YOUR GOAL: Verbatim copy, images excluded: write out each record shown below.

Collection entries:
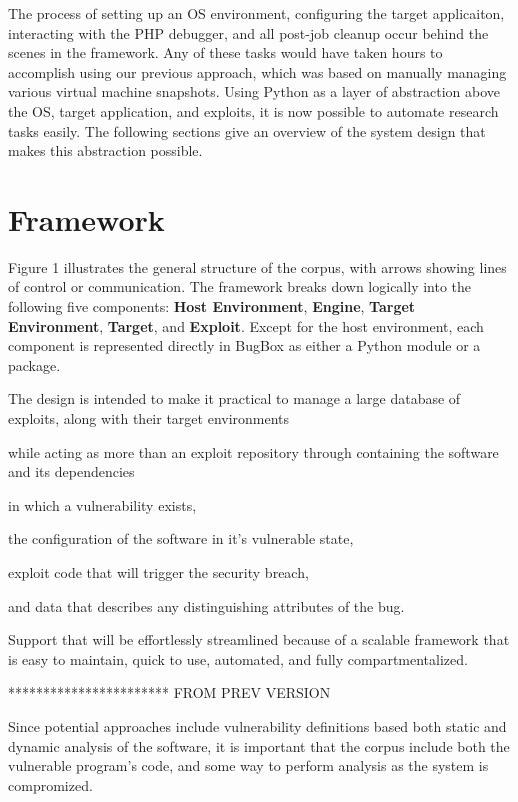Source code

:\documentclass[letterpaper,twocolumn,10pt]{article}
\begin{document}
The process of setting up an OS environment, configuring the target applicaiton, interacting with the PHP debugger, and all post-job cleanup occur behind the scenes in the framework. Any of these tasks would have taken hours to accomplish using our previous approach, which was based on manually managing various virtual machine snapshots. Using Python as a layer of abstraction above the OS, target application, and exploits, it is now possible to automate research tasks easily. The following sections give an overview of the system design that makes this abstraction possible.

\section{Framework}

Figure 1 illustrates the general structure of the corpus, with arrows showing lines of control or communication. The framework breaks down logically into the following five components: {\bf Host Environment}, {\bf Engine}, {\bf Target Environment}, {\bf Target}, and {\bf Exploit}. Except for the host environment, each component is represented directly in BugBox as either a Python module or a package.\par

The design is intended to make it practical to manage a large database of exploits, along with their target environments

while acting as more than an exploit repository through containing the software and its dependencies 

in which a vulnerability exists, 

the configuration of the software in it's vulnerable state,

 exploit code that will trigger the security breach, 

and data that describes any distinguishing attributes of the bug.

Support that will be effortlessly streamlined because of a scalable framework that is easy to maintain, quick to use, automated, and fully compartmentalized.  

***********************
FROM PREV VERSION


 Since potential approaches include vulnerability definitions based both static and dynamic analysis of the software, it is important that the corpus include both the vulnerable program's code, and some way to perform analysis as the system is compromized.
\end{document}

EXPECTED ANSWER:
Source code

:\documentclass[letterpaper,twocolumn,10pt]{article}
\begin{document}
The process of setting up an OS environment, configuring the target applicaiton, interacting with the PHP debugger, and all post-job cleanup occur behind the scenes in the framework. Any of these tasks would have taken hours to accomplish using our previous approach, which was based on manually managing various virtual machine snapshots. Using Python as a layer of abstraction above the OS, target application, and exploits, it is now possible to automate research tasks easily. The following sections give an overview of the system design that makes this abstraction possible.

\section{Framework}

Figure 1 illustrates the general structure of the corpus, with arrows showing lines of control or communication. The framework breaks down logically into the following five components: {\bf Host Environment}, {\bf Engine}, {\bf Target Environment}, {\bf Target}, and {\bf Exploit}. Except for the host environment, each component is represented directly in BugBox as either a Python module or a package.\par

The design is intended to make it practical to manage a large database of exploits, along with their target environments

while acting as more than an exploit repository through containing the software and its dependencies 

in which a vulnerability exists, 

the configuration of the software in it's vulnerable state,

 exploit code that will trigger the security breach, 

and data that describes any distinguishing attributes of the bug.

Support that will be effortlessly streamlined because of a scalable framework that is easy to maintain, quick to use, automated, and fully compartmentalized.  

***********************
FROM PREV VERSION


 Since potential approaches include vulnerability definitions based both static and dynamic analysis of the software, it is important that the corpus include both the vulnerable program's code, and some way to perform analysis as the system is compromized.
\end{document}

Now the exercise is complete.